BEIJING: Semiconductor Manufacturing International Corporation (SMIC), China’s largest chipmaker, posted a significant drop in second-quarter profits on Thursday, as escalating US-China tensions over critical technologies continue to strain the global semiconductor industry.
According to the company’s filing to the Hong Kong Stock Exchange, SMIC reported a profit of $132 million for the April-June 2025 period — a 19.5% decrease compared to the same quarter last year. The earnings decline marks a sharp reversal from the first quarter of 2025, when the company’s profit soared by 161.9% year-on-year.
While Q2 revenue rose 16.2% year-on-year to $2.2 billion, it still saw a 1.7% drop compared to the previous quarter, reflecting slowing momentum amid export restrictions and rising geopolitical risks.
SMIC has been a central target of the United States’ tightening export controls aimed at curbing China’s access to cutting-edge semiconductor technologies. These include restrictions on the sale of advanced chipmaking equipment and high-performance chips that are essential for applications in AI, military, and next-generation computing.
The company’s struggles were further compounded when US President Donald Trump announced a 100% tariff on semiconductors from firms not investing in the US, directly affecting foreign chipmakers like SMIC.

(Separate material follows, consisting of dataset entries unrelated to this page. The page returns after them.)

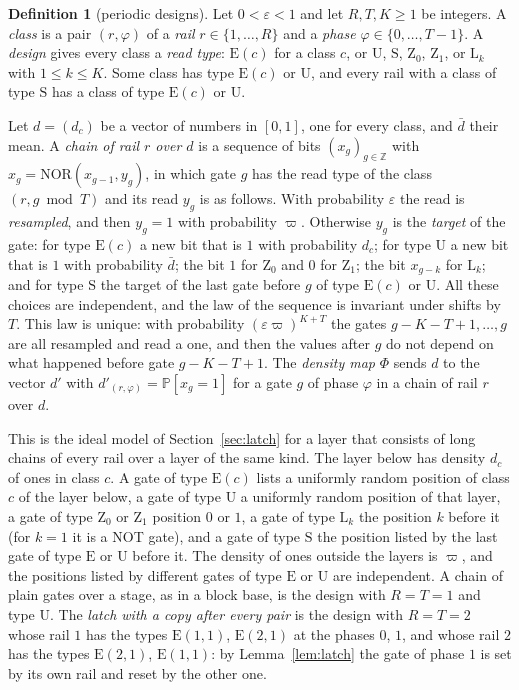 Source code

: \documentclass[11pt]{amsart}
\theoremstyle{definition}
\newtheorem{definition}[theorem]{Definition}
\theoremstyle{remark}
\newcommand{\eps}{\varepsilon}
\newcommand{\NOR}{\mathrm{NOR}}
\newcommand{\PP}{\mathbb{P}}
\begin{document}
\begin{definition}[periodic designs]\label{def:design}
Let $0<\eps<1$ and let $R,T,K\ge1$ be integers. A \emph{class} is a pair $(r,\varphi)$ of a \emph{rail}
$r\in\{1,\dots,R\}$ and a \emph{phase} $\varphi\in\{0,\dots,T-1\}$. A \emph{design} gives every class a
\emph{read type}: $\mathrm E(c)$ for a class $c$, or $\mathrm U$, $\mathrm S$, $\mathrm Z_0$,
$\mathrm Z_1$, or $\mathrm L_k$ with $1\le k\le K$. Some class has type $\mathrm E(c)$ or
$\mathrm U$, and every rail with a class of type $\mathrm S$ has a class of type $\mathrm E(c)$ or
$\mathrm U$.

Let $d=(d_c)$ be a vector of numbers in $[0,1]$, one for every class, and $\bar d$ their mean. A
\emph{chain of rail $r$ over $d$} is a sequence of bits $(x_g)_{g\in\mathbb Z}$ with
$x_g=\NOR(x_{g-1},y_g)$, in which gate $g$ has the read type of the class $(r,g\bmod T)$ and its
read $y_g$ is as follows. With probability $\eps$ the read is \emph{resampled}, and then $y_g=1$
with probability $\varpi$. Otherwise $y_g$ is the \emph{target} of the gate: for type
$\mathrm E(c)$ a new bit that is $1$ with probability $d_c$; for type $\mathrm U$ a new bit that
is $1$ with probability $\bar d$; the bit $1$ for $\mathrm Z_0$ and $0$ for $\mathrm Z_1$; the bit
$x_{g-k}$ for $\mathrm L_k$; and for type $\mathrm S$ the target of the last gate before $g$ of
type $\mathrm E(c)$ or $\mathrm U$. All these choices are independent, and the law of the
sequence is invariant under shifts by $T$. This law is unique: with probability $(\eps\varpi)^{K+T}$ the gates $g-K-T+1,\dots,g$ are all resampled and
read a one, and then the values after $g$ do not depend on what happened before gate $g-K-T+1$.
The \emph{density map} $\Phi$ sends $d$ to the vector $d'$ with $d'_{(r,\varphi)}=\PP[x_g=1]$ for a
gate $g$ of phase $\varphi$ in a chain of rail $r$ over $d$.
\end{definition}

\noindent This is the ideal model of Section~\ref{sec:latch} for a layer that consists of long chains of
every rail over a layer of the same kind. The layer below has density $d_c$ of ones in class $c$.
A gate of type $\mathrm E(c)$ lists a uniformly random position of class $c$ of the layer below,
a gate of type $\mathrm U$ a uniformly random position of that layer, a gate of type
$\mathrm Z_0$ or $\mathrm Z_1$ position $0$ or $1$, a gate of type $\mathrm L_k$ the position $k$
before it (for $k=1$ it is a NOT gate), and a gate of type $\mathrm S$ the position listed by the
last gate of type $\mathrm E$ or $\mathrm U$ before it. The density of ones outside the layers is
$\varpi$, and the positions listed by different gates of type $\mathrm E$ or $\mathrm U$ are
independent. A chain of plain gates over a stage, as in a block base, is the design with $R=T=1$
and type $\mathrm U$. The \emph{latch with a copy after every pair} is the design with $R=T=2$
whose rail $1$ has the types $\mathrm E(1,1)$, $\mathrm E(2,1)$ at the phases $0$, $1$, and whose
rail $2$ has the types $\mathrm E(2,1)$, $\mathrm E(1,1)$: by Lemma~\ref{lem:latch} the gate of
phase $1$ is set by its own rail and reset by the other one.
\end{document}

Despite the external headwinds, SMIC remains a vital player in China’s push for semiconductor self-reliance — a priority sector for Beijing’s long-term industrial strategy. Notably, more than 84% of SMIC’s Q1 revenue came from domestic Chinese clients, highlighting its role in supporting China’s internal supply chains.
Looking ahead, SMIC expressed cautious optimism, forecasting a 5% to 7% increase in revenue for the third quarter, buoyed by continued domestic demand and Beijing’s backing for the sector.
The latest figures underscore how US-China tech decoupling is reshaping the global chip landscape, with major players like SMIC navigating a rapidly changing regulatory and economic environment.